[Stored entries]
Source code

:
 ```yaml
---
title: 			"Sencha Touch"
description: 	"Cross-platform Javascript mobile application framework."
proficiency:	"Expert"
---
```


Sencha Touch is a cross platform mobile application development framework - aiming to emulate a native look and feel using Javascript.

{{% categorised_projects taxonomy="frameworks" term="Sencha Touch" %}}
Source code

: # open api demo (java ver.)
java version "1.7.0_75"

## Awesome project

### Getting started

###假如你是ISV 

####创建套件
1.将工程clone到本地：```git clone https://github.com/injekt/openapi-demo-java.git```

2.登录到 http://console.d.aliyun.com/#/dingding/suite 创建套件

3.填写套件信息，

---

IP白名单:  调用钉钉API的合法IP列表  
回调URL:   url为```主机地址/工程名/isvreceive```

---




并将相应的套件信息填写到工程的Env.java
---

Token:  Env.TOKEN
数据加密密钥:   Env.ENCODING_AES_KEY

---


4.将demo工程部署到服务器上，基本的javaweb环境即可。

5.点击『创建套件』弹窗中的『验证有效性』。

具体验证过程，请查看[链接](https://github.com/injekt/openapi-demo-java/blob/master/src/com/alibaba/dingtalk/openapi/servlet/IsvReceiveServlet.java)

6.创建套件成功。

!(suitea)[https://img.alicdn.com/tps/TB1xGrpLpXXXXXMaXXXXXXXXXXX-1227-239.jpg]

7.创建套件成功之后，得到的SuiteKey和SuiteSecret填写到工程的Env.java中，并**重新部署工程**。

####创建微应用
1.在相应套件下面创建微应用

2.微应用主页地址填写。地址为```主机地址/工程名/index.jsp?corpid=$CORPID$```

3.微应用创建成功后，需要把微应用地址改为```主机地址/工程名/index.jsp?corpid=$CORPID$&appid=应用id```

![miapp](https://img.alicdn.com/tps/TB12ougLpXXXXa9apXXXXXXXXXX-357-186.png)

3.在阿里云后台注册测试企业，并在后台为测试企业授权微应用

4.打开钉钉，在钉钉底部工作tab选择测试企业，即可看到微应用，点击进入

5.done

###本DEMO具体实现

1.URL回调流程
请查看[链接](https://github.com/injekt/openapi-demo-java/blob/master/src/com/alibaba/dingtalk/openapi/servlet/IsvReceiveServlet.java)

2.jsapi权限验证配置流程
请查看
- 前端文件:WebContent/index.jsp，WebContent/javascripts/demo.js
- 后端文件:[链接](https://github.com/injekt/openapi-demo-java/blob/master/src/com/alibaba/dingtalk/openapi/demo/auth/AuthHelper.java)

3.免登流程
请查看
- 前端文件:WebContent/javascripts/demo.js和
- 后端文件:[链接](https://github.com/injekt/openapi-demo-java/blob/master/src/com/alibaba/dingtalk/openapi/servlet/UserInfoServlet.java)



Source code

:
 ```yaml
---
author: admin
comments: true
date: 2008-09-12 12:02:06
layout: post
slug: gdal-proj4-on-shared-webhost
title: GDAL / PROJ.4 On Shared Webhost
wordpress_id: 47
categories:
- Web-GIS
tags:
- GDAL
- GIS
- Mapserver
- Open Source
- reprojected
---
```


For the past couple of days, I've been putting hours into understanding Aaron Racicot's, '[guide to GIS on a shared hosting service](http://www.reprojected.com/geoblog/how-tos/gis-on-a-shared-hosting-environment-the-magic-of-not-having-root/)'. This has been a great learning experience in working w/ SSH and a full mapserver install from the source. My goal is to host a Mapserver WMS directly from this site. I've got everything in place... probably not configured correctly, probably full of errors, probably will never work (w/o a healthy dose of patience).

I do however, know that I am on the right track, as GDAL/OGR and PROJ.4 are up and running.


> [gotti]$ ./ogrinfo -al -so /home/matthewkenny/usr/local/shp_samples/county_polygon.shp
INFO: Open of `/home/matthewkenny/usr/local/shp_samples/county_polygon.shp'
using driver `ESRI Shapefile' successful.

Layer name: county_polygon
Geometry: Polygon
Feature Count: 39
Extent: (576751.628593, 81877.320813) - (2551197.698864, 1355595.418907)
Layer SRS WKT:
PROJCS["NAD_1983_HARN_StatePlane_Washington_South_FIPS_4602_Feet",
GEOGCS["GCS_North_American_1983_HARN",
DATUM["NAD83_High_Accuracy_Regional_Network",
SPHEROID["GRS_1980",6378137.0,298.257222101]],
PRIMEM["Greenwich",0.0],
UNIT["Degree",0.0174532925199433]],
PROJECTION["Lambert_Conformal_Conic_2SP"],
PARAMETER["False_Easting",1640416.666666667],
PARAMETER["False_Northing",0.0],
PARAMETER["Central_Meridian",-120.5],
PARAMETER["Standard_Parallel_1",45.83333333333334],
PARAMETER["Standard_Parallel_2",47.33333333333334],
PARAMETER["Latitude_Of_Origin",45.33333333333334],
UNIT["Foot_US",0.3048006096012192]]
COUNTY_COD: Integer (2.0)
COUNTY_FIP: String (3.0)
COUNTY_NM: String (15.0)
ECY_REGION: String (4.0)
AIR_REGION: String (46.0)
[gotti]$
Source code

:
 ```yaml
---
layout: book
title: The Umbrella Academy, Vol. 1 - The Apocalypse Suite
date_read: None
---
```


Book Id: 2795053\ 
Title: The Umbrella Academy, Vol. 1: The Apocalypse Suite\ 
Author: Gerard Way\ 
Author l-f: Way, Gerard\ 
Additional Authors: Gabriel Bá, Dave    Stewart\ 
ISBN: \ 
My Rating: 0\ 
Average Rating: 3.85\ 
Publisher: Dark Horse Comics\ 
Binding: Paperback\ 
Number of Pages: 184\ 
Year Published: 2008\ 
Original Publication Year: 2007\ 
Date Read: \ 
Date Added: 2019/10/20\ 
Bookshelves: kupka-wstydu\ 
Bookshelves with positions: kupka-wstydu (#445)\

### Work to be completed
Pull out every line holding "mobile" from the records above, and copy it.

### Your solution
description: 	"Cross-platform Javascript mobile application framework."
Sencha Touch is a cross platform mobile application development framework - aiming to emulate a native look and feel using Javascript.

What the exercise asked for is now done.